# Lost connection to internet



## Huggum (Aug 6, 2015)

Hi all, yesterday I upgraded my laptop (lenovo y500) to windows 10. At first it all seemed to be going well but when I first restarted I got the driver irql not less or equal error because I hadn't uninstalled my eset antivirus software. I deleted the eset .SYS file and it started up fine. The internet was working fine, etc... I then uninstalled eset and as soon as I did that the internet stopped connecting. It shows that I am connect to the WiFi but I cant connect to tthe internet or the router using 192.168.1.1. Also when I go into network and sharing centre it says I am not connected to any networks and in ipconfig -all it only shows Ethernet adapter Bluetooth network connection.

I have tried complete internet repair and netsh int ip reset in cmd. Nothing seems to work. Please help, I live in a remote area so taking it to a repair shop is out of the question.

Cheers,

Hugh


----------



## etaf (Oct 2, 2003)

can we see an ipconfig /all and a device manager screen shot

you may need to use the removal tool for ESET

*ESET - Windows 8 removal*
http://kb.eset.com/esetkb/index?page=content&id=SOLN3160

list of removal tools
http://kb.eset.com/esetkb/index?page=content&id=SOLN146

http://support.eset.com/kb3527/#removable

* ipconfig /all *

We would like to see the results from an *ipconfig /all* - post back the results in a reply here.

If you cannot access the internet with this PC, then you will need to paste the results into something like notepad and then copy onto a machine that can access the internet and post the results in a reply here.
Save the file to a USB flash drive or other removable media. Plug it into the working computer with internet access and copy the file and paste here.

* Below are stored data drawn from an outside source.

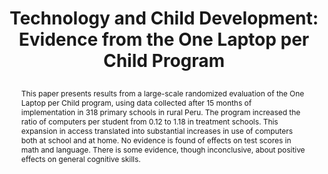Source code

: ---
title: >
  Technology and Child Development: Evidence from the One Laptop per Child Program
authors: >
  Julian Cristia, Pablo Ibarrarán, Santiago Cueto, Ana Santiago, and Eugenio Severín
paper_link: ""
abstract: >-
  This paper presents results from a large-scale randomized evaluation of the One
  Laptop per Child program, using data collected after 15 months of implementation
  in 318 primary schools in rural Peru. The program increased the ratio of computers
  per student from 0.12 to 1.18 in treatment schools. This expansion in access
  translated into substantial increases in use of computers both at school and at
  home. No evidence is found of effects on test scores in math and language. There
  is some evidence, though inconclusive, about positive effects on general cognitive
  skills.
publication_date: 2017-07-01
erct_level: 0
rct: true
pdf_link: ""
doi: 10.1257/app.20150385
journal: "American Economic Journal: Applied Economics"
date_erct_check: ""
tags:
  - K12
  - Latam
  - blended learning
  - EdTech platform
criteria:
  c:
    met: true
    explanation: >
      The study randomized at the school level, which inherently includes class-level
      randomization.
    quote: >
      "We implemented a randomized controlled trial (RCT) at the school level, as
      this is the level of intervention of the OLPC program." (p. 300)
    analysis: >-
      Relevant Quotes:

      1) "We implemented a randomized controlled trial (RCT) at the school level,
      as this is the level of intervention of the OLPC program." (p. 300)

      2) "The process to determine the study sample started with the list of schools
      prioritized by the government." (p. 300)

      Detailed Analysis:

      The study randomized entire schools, which is a stronger design than class-level
      randomization. Since schools encompass multiple classes, randomizing at the
      school level ensures that all classes within a school are assigned to either the
      treatment or control group, preventing cross-group contamination within a school.
      The ERCT Standard’s ‘C’ criterion requires class-level randomization to avoid
      contamination, and school-level randomization satisfies this by default as it
      inherently includes all classes within the randomized unit.

      The criterion is met because randomization at the school level exceeds the
      minimum requirement of class-level randomization.
  e:
    met: false
    explanation: >
      The assessments were custom-made for the study, not widely recognized
      standardized exams.
    quote: >
      "We applied achievement tests in math and reading constructed by the
      educational expert on the research team separately for the three mentioned
      groups, using items drawn from previous national standardized examinations."
      (p. 304)
    analysis: >-
      Relevant Quotes:

      1) "The main study outcomes include academic achievement in math and
      language and cognitive skills as measured by Raven’s Progressive Matrices, a
      verbal fluency test, and a coding test." (p. 296)

      2) "We applied achievement tests in math and reading constructed by the
      educational expert on the research team separately for the three mentioned
      groups, using items drawn from previous national standardized examinations."
      (p. 304)

      Detailed Analysis:

      The ERCT Standard requires the use of standardized, widely recognized exams,
      not custom tests designed for the study. Although the math and reading tests
      incorporated items from previous national standardized examinations, they were
      constructed by the research team specifically for this evaluation, making them
      bespoke assessments rather than a pre-existing, broadly accepted standardized
      test. The cognitive tests (Raven’s Progressive Matrices, verbal fluency, and
      coding) are recognized in psychological research but are not standardized
      educational exams covering core academic subjects as required.

      The criterion is not met because the assessments were custom-made, not widely
      recognized standardized exams.
  t:
    met: true
    explanation: >
      The intervention lasted approximately 15 months, exceeding the minimum
      requirement of one academic term.
    quote: >
      "Extensive data collected after about 15 months of implementation are used to
      test whether increased computer access affected human capital accumulation."
      (p. 296)
    analysis: >-
      Relevant Quotes:

      1) "The intervention was implemented between April and November 2009, and
      on average, laptops were delivered around August 2009." (p. 301)

      2) "Extensive data collected after about 15 months of implementation are used
      to test whether increased computer access affected human capital
      accumulation." (p. 296)

      Detailed Analysis:

      The ERCT Standard defines a term as approximately 3-4 months, and the ‘T’
      criterion requires the intervention to last at least one full academic term. The
      study reports that laptops were delivered around August 2009, with data
      collected in October-November 2010, indicating a duration of about 15 months.
      This exceeds the minimum term length, providing ample time to assess
      meaningful impacts beyond short-term effects.

      The criterion is met because the 15-month duration surpasses the term
      requirement.
  d:
    met: true
    explanation: >
      The control group is well-documented with demographic information and
      baseline performance data.
    quote: >
      "Table 1 shows summary statistics from administrative records for all schools
      in Peru, those prioritized by the government for the intervention, and the
      original and final research samples." (p. 301)
    analysis: >-
      Relevant Quotes:

      1) "The control group must be well-documented. Documentation should include
      demographic information, baseline performance, and any treatments received."
      (ERCT Standard)

      2) "Table 1 shows summary statistics from administrative records for all
      schools in Peru, those prioritized by the government for the intervention, and
      the original and final research samples." (p. 301)

      3) "Panel A presents statistics on school inputs and student characteristics
      constructed from the 2007 school census. Panel B reports statistics
      constructed from the 2008 second grade national standardized examination."
      (p. 301)

      4) "Results indicate that observable characteristics of schools in the final
      research sample are similar to those of schools in the original research sample
      and to the set of schools prioritized by the government for the program."
      (p. 301)

      Detailed Analysis:

      The ERCT Standard mandates detailed documentation of the control group,
      including demographics, baseline performance, and treatments received. The
      paper provides this through Table 1, which includes school and student
      characteristics (e.g., rural status, enrollment, overage students) from the 2007
      census and baseline test scores from the 2008 national exam for the control
      group. The control group received no laptops during the study, maintaining a
      business-as-usual condition, which is implicitly clear from the design.

      The criterion is met due to the comprehensive documentation of the control
      group’s characteristics and baseline data.
  s:
    met: true
    explanation: >
      The study randomized entire schools to treatment and control groups.
    quote: >
      "We implemented a randomized controlled trial (RCT) at the school level, as
      this is the level of intervention of the OLPC program." (p. 300)
    analysis: >-
      Relevant Quotes:

      1) "We implemented a randomized controlled trial (RCT) at the school level,
      as this is the level of intervention of the OLPC program." (p. 300)

      2) "Two-thirds of schools were selected for treatment, and the remainder was
      assigned to the control group." (p. 300)

      Detailed Analysis:

      The ‘S’ criterion requires randomization at the school level, which the study
      explicitly confirms by stating that the RCT was conducted at the school level.
      Schools were randomly assigned to treatment (receiving laptops) or control (no
      laptops), with two-thirds in treatment and one-third in control, stratified by
      region and other factors. This design aligns with the ERCT requirement for
      school-level randomization to capture real-world implementation effects.

      The criterion is met as the study clearly randomized entire schools.
  a:
    met: false
    explanation: >
      The study did not use standardized exams for all main subjects, only assessing
      math and language.
    quote: >
      "We applied achievement tests in math and reading constructed by the
      educational expert on the research team." (p. 304)
    analysis: >-
      Relevant Quotes:

      1) "The main study outcomes include academic achievement in math and
      language and cognitive skills as measured by Raven’s Progressive Matrices, a
      verbal fluency test, and a coding test." (p. 296)

      2) "We applied achievement tests in math and reading constructed by the
      educational expert on the research team." (p. 304)

      Detailed Analysis:

      The ‘A’ criterion requires standardized exams assessing all core subjects taught
      in the school, not just selected areas, and depends on criterion ‘E’ being met
      (standardized exams). The study tested only math and language, omitting other
      primary school subjects like science or social studies. Moreover, since
      criterion ‘E’ is not met (custom tests were used, not standardized ones), ‘A’
      cannot be satisfied regardless of subject coverage.

      The criterion is not met because the study did not assess all main subjects with
      standardized exams.
  y:
    met: true
    explanation: >
      The intervention lasted approximately 15 months, exceeding the minimum
      requirement of one academic year.
    quote: >
      "Extensive data collected after about 15 months of implementation are used to
      test whether increased computer access affected human capital accumulation."
      (p. 296)
    analysis: >-
      Relevant Quotes:

      1) "Extensive data collected after about 15 months of implementation are used
      to test whether increased computer access affected human capital
      accumulation." (p. 296)

      2) "The intervention was implemented between April and November 2009, and
      on average, laptops were delivered around August 2009." (p. 301)

      Detailed Analysis:

      The ‘Y’ criterion requires an intervention duration of at least one academic
      year (typically 9-10 months). The study’s timeline, with laptops delivered
      around August 2009 and data collected after about 15 months (October-November
      2010), indicates a duration well beyond one year. This satisfies the requirement
      for a year-long intervention to assess sustained effects.

      The criterion is met as the 15-month duration exceeds one academic year.
  b:
    met: false
    explanation: >
      The control group did not receive equivalent resources to match the laptops
      provided to the treatment group.
    quote: >
      "The intervention generated a substantial increase in computer use both at
      school and at home." (p. 318)
    analysis: >-
      Relevant Quotes:

      1) "The control group must balance time on education and budget. If the
      intervention increases time or budget, the control group should match this for
      'business as usual' activities." (ERCT Standard)

      2) "The intervention generated a substantial increase in computer use both at
      school and at home." (p. 318)

      3) "There were 1.18 computers per student in the treatment group, compared
      with 0.12 in control schools at follow-up." (p. 296)

      Detailed Analysis:

      The ‘B’ criterion requires that if the intervention group receives additional
      resources (time, budget, materials), the control group must receive equivalent
      resources for business-as-usual activities, unless the extra resources are the
      treatment variable. Here, the treatment group received laptops (a significant
      resource increase), raising the computer-to-student ratio from 0.12 to 1.18,
      while the control group did not receive equivalent resources or additional
      educational time. The study tests the effect of laptop provision, but the
      control group’s lack of compensatory resources creates an imbalance, making it
      unclear if effects stem from laptops or just increased resources.

      The criterion is not met because the control group lacked equivalent resources.
  g:
    met: false
    explanation: >
      The study did not track students until graduation, only following them for 15
      months.
    quote: >
      "Extensive data collected after about 15 months of implementation are used to
      test whether increased computer access affected human capital accumulation."
      (p. 296)
    analysis: >-
      Relevant Quotes:

      1) "The study must follow up and track participants until their graduation."
      (ERCT Standard)

      2) "Extensive data collected after about 15 months of implementation are used
      to test whether increased computer access affected human capital
      accumulation." (p. 296)

      Detailed Analysis:

      The ‘G’ criterion mandates tracking students until graduation from their
      educational stage (e.g., primary school) to assess long-term impacts. The study
      followed students for 15 months, from laptop delivery (August 2009) to data
      collection (October-November 2010), covering second, followed cohort (mostly
      fourth), and sixth graders. However, primary education in Peru spans six grades
      (ages 6-11), and there’s no indication of tracking until graduation (e.g., sixth
      grade completion for all participants), which could take several years beyond
      15 months.

      The criterion is not met as the study did not track students until graduation.
  r:
    met: false
    explanation: >
      The study has not been independently replicated by a different research team.
    quote: null
    analysis: >-
      Relevant Quotes:

      1) "The study must be independently replicated." (ERCT Standard)

      2) No mention of replication in the paper.

      Detailed Analysis:

      The ‘R’ criterion requires independent replication by a different research team
      in a different context. The paper, published in 2017, does not reference any
      replication studies, and no external evidence of replication is provided within
      the document. While it cites related studies (e.g., Beuermann et al. 2015),
      these are not replications of this specific RCT in rural Peru but separate
      evaluations of OLPC.

      The criterion is not met due to the absence of independent replication.
  i:
    met: true
    explanation: >
      The study was conducted by researchers independent of the intervention
      designers.
    quote: >
      "This paper presents results from a large-scale randomized evaluation of
      OLPC." (p. 296)
    analysis: >-
      Relevant Quotes:

      1) "The study must be conducted independently from the authors who designed
      the intervention." (ERCT Standard)

      2) "This paper presents results from a large-scale randomized evaluation of
      OLPC." (p. 296)

      3) "The authors are from the Inter-American Development Bank and other
      institutions." (p. 295)

      Detailed Analysis:

      The ‘I’ criterion requires the study to be conducted by researchers not involved
      in designing the intervention. The OLPC program was developed by the OLPC
      Foundation (originating at MIT), while the authors are affiliated with the
      Inter-American Development Bank and other independent entities. They
      evaluated an existing program, not one they created, maintaining independence
      from the intervention’s design.

      The criterion is met as the researchers were independent evaluators.
  p:
    met: false
    explanation: >
      The study protocol was not pre-registered before data collection began.
    quote: null
    analysis: >-
      Relevant Quotes:

      1) "The full study protocol must be pre-registered before the study begins."
      (ERCT Standard)

      2) No mention of pre-registration in the paper.

      Detailed Analysis:

      The ‘P’ criterion requires pre-registration of the study protocol (hypotheses,
      methods, analyses) before data collection starts. The paper, detailing an
      intervention from 2009-2010, provides no evidence of pre-registration (e.g., no
      registry link or date prior to August 2009). In 2009, pre-registration was less
      common, and its absence here suggests it was not done.

      The criterion is not met as there is no evidence of pre-registration.
---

If you do not have another PC - do you have a phone connected to the internet - can you photograph the result and post the image in a reply 
Note: you will see entries named *Tunnel adapter Teredo Tunneling Pseudo-Interface:* we dont need to see that information - JUST the information above those entries

For Windows 8 or Windows 10
To open a Cmd Prompt or an Administrator Cmd prompt from the Desktop. 
http://www.bleepingcomputer.com/tutorials/open-an-elevated-command-prompt-in-windows-8/
Use Win + X and choose Command Prompt or Command Prompt (Admin) from the list.​
(A new dialogue box - black with white font, will appear on screen ):[/indent]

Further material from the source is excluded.